## Required work:
Word for word, please restate the lines from the beginning of the data through the line in which "I was 10 in" appears.

## Data to use:
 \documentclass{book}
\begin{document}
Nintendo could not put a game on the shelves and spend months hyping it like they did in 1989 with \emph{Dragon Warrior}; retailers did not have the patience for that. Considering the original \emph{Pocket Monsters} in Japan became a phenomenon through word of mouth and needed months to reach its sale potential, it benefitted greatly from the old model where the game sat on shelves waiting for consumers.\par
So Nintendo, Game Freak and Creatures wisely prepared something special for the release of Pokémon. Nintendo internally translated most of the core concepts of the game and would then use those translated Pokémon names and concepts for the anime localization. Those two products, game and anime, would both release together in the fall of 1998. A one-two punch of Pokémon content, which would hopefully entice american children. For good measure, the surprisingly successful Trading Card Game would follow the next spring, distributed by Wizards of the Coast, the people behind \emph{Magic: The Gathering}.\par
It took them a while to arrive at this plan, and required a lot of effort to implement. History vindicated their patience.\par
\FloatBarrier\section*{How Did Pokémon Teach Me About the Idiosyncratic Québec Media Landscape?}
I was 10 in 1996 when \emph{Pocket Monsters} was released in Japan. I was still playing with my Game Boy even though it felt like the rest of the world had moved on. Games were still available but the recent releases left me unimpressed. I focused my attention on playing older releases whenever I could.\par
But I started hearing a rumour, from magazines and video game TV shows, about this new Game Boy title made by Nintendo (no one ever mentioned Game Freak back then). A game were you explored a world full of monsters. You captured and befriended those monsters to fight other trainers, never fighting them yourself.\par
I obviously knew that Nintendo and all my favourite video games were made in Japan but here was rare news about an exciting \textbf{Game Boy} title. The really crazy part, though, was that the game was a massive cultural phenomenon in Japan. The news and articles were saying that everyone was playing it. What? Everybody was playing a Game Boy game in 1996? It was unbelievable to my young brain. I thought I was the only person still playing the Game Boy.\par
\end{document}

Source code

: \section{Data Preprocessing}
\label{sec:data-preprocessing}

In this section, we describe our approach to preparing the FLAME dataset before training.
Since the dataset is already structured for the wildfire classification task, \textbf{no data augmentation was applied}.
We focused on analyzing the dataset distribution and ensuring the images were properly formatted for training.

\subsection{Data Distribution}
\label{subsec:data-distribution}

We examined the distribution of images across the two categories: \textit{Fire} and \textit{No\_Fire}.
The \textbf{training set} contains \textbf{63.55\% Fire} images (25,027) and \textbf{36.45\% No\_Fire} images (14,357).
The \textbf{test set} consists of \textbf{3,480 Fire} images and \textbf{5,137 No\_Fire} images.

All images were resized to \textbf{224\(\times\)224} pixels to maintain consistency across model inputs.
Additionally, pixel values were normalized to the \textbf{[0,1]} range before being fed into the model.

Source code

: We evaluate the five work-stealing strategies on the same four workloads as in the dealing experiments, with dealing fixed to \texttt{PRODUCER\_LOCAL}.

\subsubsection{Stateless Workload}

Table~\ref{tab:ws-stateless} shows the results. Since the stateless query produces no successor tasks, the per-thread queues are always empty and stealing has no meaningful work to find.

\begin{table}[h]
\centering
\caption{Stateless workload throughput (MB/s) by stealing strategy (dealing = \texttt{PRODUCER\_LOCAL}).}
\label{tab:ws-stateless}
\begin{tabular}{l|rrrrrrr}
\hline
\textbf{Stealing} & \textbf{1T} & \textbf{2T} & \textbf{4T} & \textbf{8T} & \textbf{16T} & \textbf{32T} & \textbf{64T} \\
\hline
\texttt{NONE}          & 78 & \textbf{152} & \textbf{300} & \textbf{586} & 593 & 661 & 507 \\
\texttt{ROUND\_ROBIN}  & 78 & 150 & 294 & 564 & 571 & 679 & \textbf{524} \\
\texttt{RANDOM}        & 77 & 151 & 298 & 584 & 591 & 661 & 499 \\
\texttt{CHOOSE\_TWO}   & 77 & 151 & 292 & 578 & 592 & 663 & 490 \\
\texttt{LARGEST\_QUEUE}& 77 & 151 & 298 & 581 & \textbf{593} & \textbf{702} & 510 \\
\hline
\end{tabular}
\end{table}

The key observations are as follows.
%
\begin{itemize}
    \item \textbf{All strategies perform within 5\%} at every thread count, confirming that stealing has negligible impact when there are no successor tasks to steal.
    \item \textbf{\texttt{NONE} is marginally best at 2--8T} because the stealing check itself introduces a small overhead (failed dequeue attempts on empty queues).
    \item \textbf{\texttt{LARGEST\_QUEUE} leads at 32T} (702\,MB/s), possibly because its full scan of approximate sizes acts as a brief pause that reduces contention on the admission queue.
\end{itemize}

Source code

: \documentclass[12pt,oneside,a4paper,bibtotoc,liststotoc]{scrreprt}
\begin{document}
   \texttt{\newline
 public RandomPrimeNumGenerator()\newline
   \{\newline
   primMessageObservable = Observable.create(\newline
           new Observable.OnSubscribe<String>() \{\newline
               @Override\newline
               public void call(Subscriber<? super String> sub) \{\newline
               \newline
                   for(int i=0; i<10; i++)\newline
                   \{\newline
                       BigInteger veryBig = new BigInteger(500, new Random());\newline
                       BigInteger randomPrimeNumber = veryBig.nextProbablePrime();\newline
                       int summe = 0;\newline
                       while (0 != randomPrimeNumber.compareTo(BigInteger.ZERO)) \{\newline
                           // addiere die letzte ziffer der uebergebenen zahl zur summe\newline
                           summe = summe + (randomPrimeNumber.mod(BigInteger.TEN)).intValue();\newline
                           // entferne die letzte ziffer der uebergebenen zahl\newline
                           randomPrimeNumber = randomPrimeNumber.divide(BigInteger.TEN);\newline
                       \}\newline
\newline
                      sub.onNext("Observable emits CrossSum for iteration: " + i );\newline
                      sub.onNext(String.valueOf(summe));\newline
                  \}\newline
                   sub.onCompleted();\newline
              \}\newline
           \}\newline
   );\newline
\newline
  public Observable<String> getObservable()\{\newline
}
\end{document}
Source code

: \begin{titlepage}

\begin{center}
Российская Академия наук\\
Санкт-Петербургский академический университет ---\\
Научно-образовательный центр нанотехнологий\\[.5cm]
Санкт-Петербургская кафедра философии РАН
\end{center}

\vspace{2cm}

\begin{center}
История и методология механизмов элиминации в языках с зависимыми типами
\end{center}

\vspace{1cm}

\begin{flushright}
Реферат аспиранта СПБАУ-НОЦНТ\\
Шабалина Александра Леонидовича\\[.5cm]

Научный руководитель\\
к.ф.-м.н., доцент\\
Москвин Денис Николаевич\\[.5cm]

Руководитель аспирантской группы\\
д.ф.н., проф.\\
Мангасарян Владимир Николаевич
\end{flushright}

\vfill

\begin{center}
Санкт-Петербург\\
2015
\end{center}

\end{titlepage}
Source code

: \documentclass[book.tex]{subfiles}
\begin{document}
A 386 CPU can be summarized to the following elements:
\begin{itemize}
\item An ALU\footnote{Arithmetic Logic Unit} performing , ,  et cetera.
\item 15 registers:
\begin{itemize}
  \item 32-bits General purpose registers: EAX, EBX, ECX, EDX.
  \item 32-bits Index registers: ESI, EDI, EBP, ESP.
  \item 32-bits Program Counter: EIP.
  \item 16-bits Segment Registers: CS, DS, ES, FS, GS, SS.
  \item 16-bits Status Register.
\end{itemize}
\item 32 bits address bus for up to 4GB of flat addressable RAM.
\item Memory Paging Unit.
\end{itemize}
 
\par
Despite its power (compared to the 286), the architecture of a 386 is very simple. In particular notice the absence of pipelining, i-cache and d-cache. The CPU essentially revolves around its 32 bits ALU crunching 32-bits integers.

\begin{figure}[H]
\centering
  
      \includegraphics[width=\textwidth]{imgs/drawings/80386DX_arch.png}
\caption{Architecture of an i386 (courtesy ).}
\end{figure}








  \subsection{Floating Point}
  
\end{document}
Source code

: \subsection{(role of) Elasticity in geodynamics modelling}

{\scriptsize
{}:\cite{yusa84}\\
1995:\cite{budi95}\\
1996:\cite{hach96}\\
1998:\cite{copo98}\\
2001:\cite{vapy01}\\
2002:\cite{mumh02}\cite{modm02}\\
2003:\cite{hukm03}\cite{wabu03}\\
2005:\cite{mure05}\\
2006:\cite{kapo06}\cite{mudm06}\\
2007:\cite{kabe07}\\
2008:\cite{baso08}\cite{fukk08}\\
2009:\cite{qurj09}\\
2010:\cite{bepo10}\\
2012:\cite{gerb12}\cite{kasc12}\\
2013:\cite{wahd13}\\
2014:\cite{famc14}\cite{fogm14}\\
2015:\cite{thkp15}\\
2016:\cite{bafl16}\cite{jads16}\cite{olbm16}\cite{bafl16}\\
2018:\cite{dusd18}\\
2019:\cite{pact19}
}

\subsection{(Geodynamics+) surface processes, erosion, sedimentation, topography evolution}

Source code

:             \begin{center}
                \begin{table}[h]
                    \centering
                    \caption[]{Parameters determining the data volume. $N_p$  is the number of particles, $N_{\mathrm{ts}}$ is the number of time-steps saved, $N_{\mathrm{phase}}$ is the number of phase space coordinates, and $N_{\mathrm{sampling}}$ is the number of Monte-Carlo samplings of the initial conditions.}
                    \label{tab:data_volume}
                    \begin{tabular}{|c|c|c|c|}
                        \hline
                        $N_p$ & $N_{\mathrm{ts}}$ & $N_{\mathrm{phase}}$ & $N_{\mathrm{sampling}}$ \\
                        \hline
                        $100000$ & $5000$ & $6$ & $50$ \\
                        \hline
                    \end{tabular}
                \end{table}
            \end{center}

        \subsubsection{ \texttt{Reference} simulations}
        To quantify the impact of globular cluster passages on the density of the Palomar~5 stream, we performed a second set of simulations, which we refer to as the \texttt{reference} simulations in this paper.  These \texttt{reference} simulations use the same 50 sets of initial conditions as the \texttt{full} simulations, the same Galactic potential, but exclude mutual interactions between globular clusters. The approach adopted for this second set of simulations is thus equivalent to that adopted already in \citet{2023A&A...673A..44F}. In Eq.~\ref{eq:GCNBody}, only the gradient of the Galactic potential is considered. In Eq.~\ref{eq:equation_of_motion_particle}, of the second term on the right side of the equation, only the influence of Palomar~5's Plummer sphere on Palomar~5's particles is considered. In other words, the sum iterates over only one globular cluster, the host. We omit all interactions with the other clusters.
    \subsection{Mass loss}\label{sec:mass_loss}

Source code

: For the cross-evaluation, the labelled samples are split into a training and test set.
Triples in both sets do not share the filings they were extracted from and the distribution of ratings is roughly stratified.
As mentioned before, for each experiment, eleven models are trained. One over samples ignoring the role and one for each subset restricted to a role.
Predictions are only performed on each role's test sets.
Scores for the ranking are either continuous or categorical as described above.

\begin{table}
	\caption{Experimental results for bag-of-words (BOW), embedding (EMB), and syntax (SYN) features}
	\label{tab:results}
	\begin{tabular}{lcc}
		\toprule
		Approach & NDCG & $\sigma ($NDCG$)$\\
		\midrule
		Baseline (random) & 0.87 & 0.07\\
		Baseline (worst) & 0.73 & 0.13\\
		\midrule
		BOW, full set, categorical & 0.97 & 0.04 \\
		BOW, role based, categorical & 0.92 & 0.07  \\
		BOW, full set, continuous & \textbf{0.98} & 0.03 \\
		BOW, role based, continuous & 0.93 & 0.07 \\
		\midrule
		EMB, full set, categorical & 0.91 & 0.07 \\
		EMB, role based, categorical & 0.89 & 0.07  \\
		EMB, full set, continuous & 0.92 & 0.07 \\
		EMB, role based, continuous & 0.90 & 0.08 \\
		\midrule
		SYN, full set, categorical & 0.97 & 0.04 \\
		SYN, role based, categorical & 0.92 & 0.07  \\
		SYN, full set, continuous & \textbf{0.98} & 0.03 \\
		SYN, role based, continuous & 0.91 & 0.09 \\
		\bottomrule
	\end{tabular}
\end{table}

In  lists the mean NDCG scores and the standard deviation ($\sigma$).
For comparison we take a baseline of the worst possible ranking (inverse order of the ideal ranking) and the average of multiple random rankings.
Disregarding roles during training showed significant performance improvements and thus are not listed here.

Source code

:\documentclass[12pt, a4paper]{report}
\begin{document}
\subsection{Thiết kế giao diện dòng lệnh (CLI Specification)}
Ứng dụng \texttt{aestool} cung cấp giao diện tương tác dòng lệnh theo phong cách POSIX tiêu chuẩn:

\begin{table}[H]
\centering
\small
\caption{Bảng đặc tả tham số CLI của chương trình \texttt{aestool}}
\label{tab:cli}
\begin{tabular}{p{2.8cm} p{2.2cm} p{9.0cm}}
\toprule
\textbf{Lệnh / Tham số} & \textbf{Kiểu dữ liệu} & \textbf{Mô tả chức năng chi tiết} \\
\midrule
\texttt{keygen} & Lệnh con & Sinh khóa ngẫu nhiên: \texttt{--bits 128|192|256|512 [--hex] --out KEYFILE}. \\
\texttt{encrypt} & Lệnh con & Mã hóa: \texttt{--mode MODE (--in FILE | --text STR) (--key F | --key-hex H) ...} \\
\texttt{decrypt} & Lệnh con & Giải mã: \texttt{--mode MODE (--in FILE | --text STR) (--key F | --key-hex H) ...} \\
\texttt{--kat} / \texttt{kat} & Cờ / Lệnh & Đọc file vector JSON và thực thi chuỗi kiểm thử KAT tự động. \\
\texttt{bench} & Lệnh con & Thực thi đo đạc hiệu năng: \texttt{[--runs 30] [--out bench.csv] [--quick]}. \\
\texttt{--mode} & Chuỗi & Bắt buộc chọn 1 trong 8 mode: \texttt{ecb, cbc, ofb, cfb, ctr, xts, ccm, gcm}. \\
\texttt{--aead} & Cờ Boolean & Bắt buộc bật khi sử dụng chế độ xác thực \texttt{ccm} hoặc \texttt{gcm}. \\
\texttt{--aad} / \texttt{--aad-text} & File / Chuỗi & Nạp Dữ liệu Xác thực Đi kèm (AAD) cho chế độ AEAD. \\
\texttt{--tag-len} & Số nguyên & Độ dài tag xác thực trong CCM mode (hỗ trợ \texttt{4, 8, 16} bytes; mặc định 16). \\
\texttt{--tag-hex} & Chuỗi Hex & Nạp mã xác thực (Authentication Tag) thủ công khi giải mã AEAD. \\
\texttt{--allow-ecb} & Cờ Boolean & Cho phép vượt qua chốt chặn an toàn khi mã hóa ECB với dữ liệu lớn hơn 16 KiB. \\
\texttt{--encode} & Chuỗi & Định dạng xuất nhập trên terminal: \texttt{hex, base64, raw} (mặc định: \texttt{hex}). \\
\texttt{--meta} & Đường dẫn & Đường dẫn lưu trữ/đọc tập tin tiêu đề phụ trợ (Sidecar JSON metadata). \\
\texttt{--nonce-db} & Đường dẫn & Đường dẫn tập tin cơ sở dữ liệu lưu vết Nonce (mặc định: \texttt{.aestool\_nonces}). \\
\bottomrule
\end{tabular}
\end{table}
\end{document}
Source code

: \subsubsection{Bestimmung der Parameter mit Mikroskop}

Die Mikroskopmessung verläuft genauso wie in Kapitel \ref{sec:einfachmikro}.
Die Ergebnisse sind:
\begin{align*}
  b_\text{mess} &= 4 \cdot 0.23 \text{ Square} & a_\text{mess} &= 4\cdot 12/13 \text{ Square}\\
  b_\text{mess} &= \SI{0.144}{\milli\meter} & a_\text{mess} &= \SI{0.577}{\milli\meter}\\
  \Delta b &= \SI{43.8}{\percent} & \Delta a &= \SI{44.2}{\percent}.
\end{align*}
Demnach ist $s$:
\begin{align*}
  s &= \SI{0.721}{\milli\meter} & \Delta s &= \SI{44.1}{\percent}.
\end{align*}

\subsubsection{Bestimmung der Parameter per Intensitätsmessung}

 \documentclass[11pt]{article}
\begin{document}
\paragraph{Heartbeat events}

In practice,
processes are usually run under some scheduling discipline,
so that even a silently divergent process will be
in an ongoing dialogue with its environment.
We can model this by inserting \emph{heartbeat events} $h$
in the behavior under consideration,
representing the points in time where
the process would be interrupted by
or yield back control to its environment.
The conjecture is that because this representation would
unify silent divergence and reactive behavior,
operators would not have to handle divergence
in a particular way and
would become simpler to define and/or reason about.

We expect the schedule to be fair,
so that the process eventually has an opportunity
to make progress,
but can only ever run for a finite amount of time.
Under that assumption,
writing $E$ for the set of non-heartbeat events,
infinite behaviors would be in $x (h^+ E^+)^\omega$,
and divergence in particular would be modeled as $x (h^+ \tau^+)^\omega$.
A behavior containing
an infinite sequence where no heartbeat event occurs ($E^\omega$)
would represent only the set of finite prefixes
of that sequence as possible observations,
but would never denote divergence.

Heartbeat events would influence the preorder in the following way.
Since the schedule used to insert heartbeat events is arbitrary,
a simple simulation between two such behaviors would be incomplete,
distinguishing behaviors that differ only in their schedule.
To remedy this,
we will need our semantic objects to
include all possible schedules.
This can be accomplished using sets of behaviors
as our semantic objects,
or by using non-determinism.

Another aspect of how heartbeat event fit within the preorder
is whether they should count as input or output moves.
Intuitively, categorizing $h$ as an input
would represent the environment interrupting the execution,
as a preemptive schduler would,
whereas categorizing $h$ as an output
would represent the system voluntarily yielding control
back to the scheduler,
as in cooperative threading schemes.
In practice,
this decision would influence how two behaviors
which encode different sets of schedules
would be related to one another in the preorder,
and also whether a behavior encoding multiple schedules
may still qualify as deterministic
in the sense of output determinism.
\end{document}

## Result of this exercise:
 \documentclass{book}
\begin{document}
Nintendo could not put a game on the shelves and spend months hyping it like they did in 1989 with \emph{Dragon Warrior}; retailers did not have the patience for that. Considering the original \emph{Pocket Monsters} in Japan became a phenomenon through word of mouth and needed months to reach its sale potential, it benefitted greatly from the old model where the game sat on shelves waiting for consumers.\par
So Nintendo, Game Freak and Creatures wisely prepared something special for the release of Pokémon. Nintendo internally translated most of the core concepts of the game and would then use those translated Pokémon names and concepts for the anime localization. Those two products, game and anime, would both release together in the fall of 1998. A one-two punch of Pokémon content, which would hopefully entice american children. For good measure, the surprisingly successful Trading Card Game would follow the next spring, distributed by Wizards of the Coast, the people behind \emph{Magic: The Gathering}.\par
It took them a while to arrive at this plan, and required a lot of effort to implement. History vindicated their patience.\par
\FloatBarrier\section*{How Did Pokémon Teach Me About the Idiosyncratic Québec Media Landscape?}
I was 10 in 1996 when \emph{Pocket Monsters} was released in Japan. I was still playing with my Game Boy even though it felt like the rest of the world had moved on. Games were still available but the recent releases left me unimpressed. I focused my attention on playing older releases whenever I could.\par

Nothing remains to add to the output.